DATASET EXCERPTS »
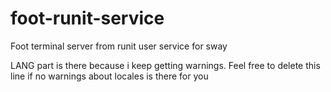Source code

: # foot-runit-service
Foot terminal server from runit user service for sway

LANG part is there because i keep getting warnings. Feel free to delete this line if no warnings about locales is there for you
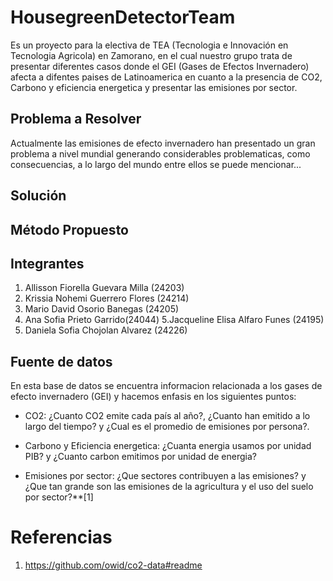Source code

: # HousegreenDetectorTeam
Es un proyecto para la electiva de TEA (Tecnologia e Innovación en Tecnologia Agricola) en Zamorano, en el cual nuestro grupo trata de presentar diferentes casos donde el GEI (Gases de Efectos Invernadero) afecta a difentes paises de Latinoamerica en cuanto a la presencia de CO2, Carbono y eficiencia energetica y presentar las emisiones por sector.

## Problema a Resolver

Actualmente las emisiones de efecto invernadero han presentado un gran problema a nivel mundial generando considerables problematicas, como consecuencias, a lo largo del mundo entre ellos se puede mencionar...

## Solución

## Método Propuesto

## Integrantes
1. Allisson Fiorella Guevara Milla (24203)
2. Krissia Nohemi Guerrero Flores (24214)
3. Mario David Osorio Banegas (24205)
4. Ana Sofia Prieto Garrido(24044)
5.Jacqueline Elisa Alfaro Funes (24195)
6. Daniela Sofia Chojolan Alvarez (24226)

## Fuente de datos

En esta base de datos se encuentra informacion relacionada a los gases de efecto invernadero (GEI) y hacemos enfasis en los siguientes puntos:
- CO2: ¿Cuanto CO2 emite cada país al año?, ¿Cuanto han emitido a lo largo del tiempo? y ¿Cual es el promedio de emisiones por persona?.

- Carbono y Eficiencia energetica: ¿Cuanta energia usamos por unidad PIB? y ¿Cuanto carbon emitimos por unidad de energia?

- Emisiones por sector: ¿Que sectores contribuyen a las emisiones? y ¿Que tan grande son las emisiones de la agricultura y el uso del suelo por sector?**[1]

# Referencias

1. https://github.com/owid/co2-data#readme 
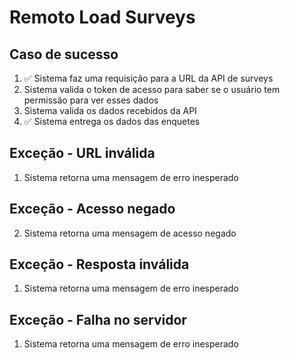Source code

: # Remoto Load Surveys

## Caso de sucesso
1. ✅ Sistema faz uma requisição para a URL da API de surveys
2. Sistema valida o token de acesso para saber se o usuário tem permissão para ver esses dados
3. Sistema valida os dados recebidos da API
4. ✅ Sistema entrega os dados das enquetes

## Exceção - URL inválida
1. Sistema retorna uma mensagem de erro inesperado

## Exceção - Acesso negado
2. Sistema retorna uma mensagem de acesso negado

## Exceção - Resposta inválida
1. Sistema retorna uma mensagem de erro inesperado

## Exceção - Falha no servidor
1. Sistema retorna uma mensagem de erro inesperado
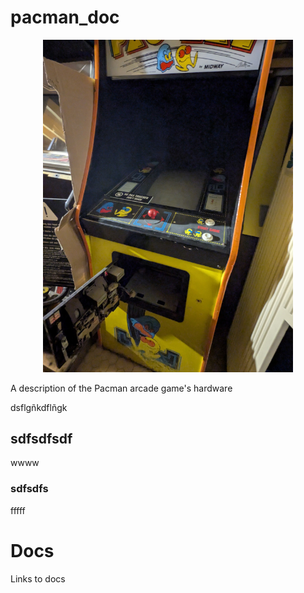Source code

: 
# pacman_doc

<p align="center"><img src="images/cabinet.jpg" alt="drawing" width="400" alt="Pacman arcade cabinet"/></p>

A description of the Pacman arcade game's hardware




dsflgñkdflñgk

## sdfsdfsdf
wwww

### sdfsdfs
fffff

# Docs
Links to docs


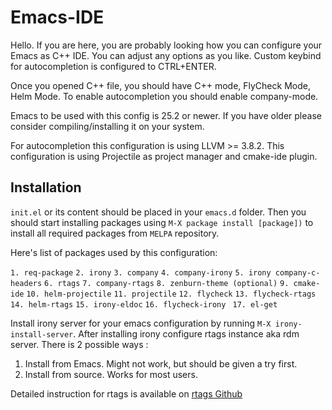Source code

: # Emacs-IDE

Hello.
If you are here, you are probably looking how you can configure your Emacs as 
C++ IDE. You can adjust any options as you like.
Custom keybind for autocompletion is configured to CTRL+ENTER.

Once you opened C++ file, you should have C++ mode, FlyCheck Mode, Helm Mode.
To enable autocompletion you should enable company-mode.

Emacs to be used with this config is 25.2 or newer.
If you have older please consider compiling/installing it on your system.

For autocompletion this configuration is using LLVM >= 3.8.2.
This configuration is using Projectile as project manager and cmake-ide plugin.

## Installation
`init.el` or its content should be placed in your `emacs.d` folder.
Then you should start installing packages using `M-X package install [package])` to install 
all required packages from `MELPA` repository. 

Here's list of packages used by this configuration:


`1. req-package`
`2. irony`
`3. company`
`4. company-irony`
`5. irony company-c-headers`
`6. rtags`
`7. company-rtags`
`8. zenburn-theme (optional)`
`9. cmake-ide`
`10. helm-projectile`
`11. projectile`
`12. flycheck`
`13. flycheck-rtags`
`14. helm-rtags`
`15. irony-eldoc`
`16. flycheck-irony `
`17. el-get`

Install irony server for your emacs configuration by running `M-X irony-install-server`.
After installing irony configure rtags instance aka rdm  server. There is 2 possible ways :

1. Install from Emacs. Might not work, but should be given a try first.
2. Install from source. Works for most users.

Detailed instruction for rtags is available on [rtags Github](https://github.com/Andersbakken/rtags/wiki/Installing-RTags)

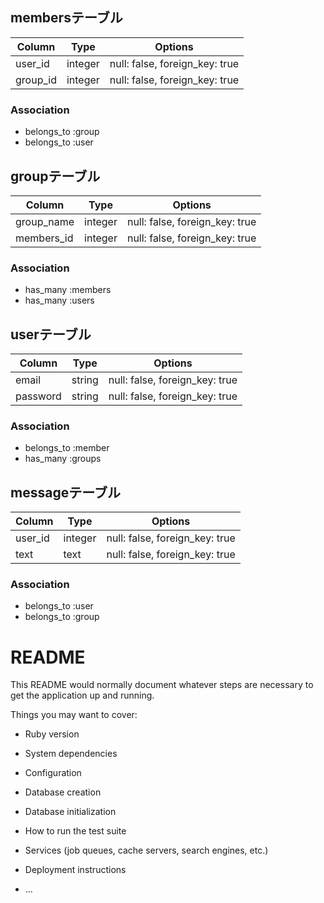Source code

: ## membersテーブル
|Column|Type|Options|
|------|----|-------|
|user_id|integer|null: false, foreign_key: true|
|group_id|integer|null: false, foreign_key: true|

### Association
- belongs_to :group
- belongs_to :user

## groupテーブル
|Column|Type|Options|
|------|----|-------|
|group_name|integer|null: false, foreign_key: true|
|members_id|integer|null: false, foreign_key: true|

### Association
- has_many :members
- has_many :users

## userテーブル
|Column|Type|Options|
|------|----|-------|
|email|string|null: false, foreign_key: true|
|password|string|null: false, foreign_key: true|

### Association
- belongs_to :member
- has_many :groups

## messageテーブル
|Column|Type|Options|
|------|----|-------|
|user_id|integer|null: false, foreign_key: true|
|text|text|null: false, foreign_key: true|

### Association
- belongs_to :user
- belongs_to :group

# README

This README would normally document whatever steps are necessary to get the
application up and running.

Things you may want to cover:

* Ruby version

* System dependencies

* Configuration

* Database creation

* Database initialization

* How to run the test suite

* Services (job queues, cache servers, search engines, etc.)

* Deployment instructions

* ...

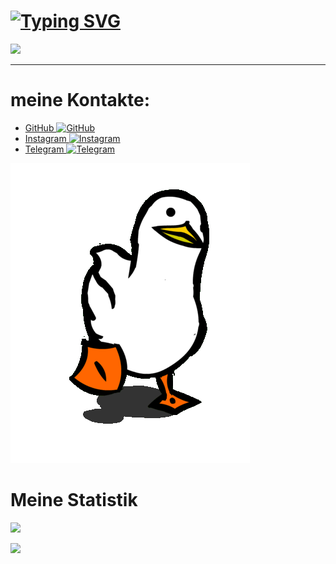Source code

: # [![Typing SVG](https://readme-typing-svg.herokuapp.com?font=Fira+Code&pause=1000&random=true&width=435&lines=Hi%2C+ich+bin+Entwickler)](https://git.io/typing-svg)

![](https://github-profile-summary-cards.vercel.app/api/cards/profile-details?username=RomanKundriukov&theme=solarized_dark)
__________________

# meine Kontakte:
+ [GitHub	![GitHub](https://img.shields.io/badge/github-%23121011.svg?style=for-the-badge&logo=github&logoColor=white)](https://github.com/RomanKundriukov)
+ [Instagram	![Instagram](https://img.shields.io/badge/Instagram-%23E4405F.svg?style=for-the-badge&logo=Instagram&logoColor=white)](https://www.instagram.com/romankundrukov/)
+ [Telegram	![Telegram](https://img.shields.io/badge/Telegram-2CA5E0?style=for-the-badge&logo=telegram&logoColor=white)](https://t.me/Mortem_Esse)

![Gans](https://github.com/RomanKundriukov/RomanKundriukov/blob/main/image/Gans.gif?raw=true)

# Meine Statistik
![](https://github-profile-summary-cards.vercel.app/api/cards/stats?username=RomanKundriukov&theme=solarized_dark)

![](https://github-profile-summary-cards.vercel.app/api/cards/repos-per-language?username=RomanKundriukov&theme=solarized_dark)



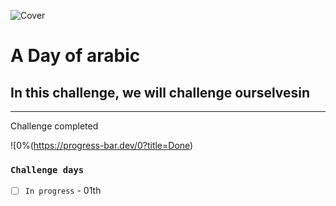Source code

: ![Cover](https://user-images.githubusercontent.com/77260050/144097650-92adfe6e-a0d0-410b-b88e-ec7661f8fdf7.png)
# A Day of arabic

## In this challenge, we will challenge ourselvesin 

---
Challenge completed

![0%(https://progress-bar.dev/0?title=Done)


### `Challenge days`


- [ ] `In progress` - 01th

YOUR GOAL » If a line in the listing has "mode" in it, report that line.

ANSWER TO THIS PROBLEM »
Once you opened C++ file, you should have C++ mode, FlyCheck Mode, Helm Mode.
To enable autocompletion you should enable company-mode.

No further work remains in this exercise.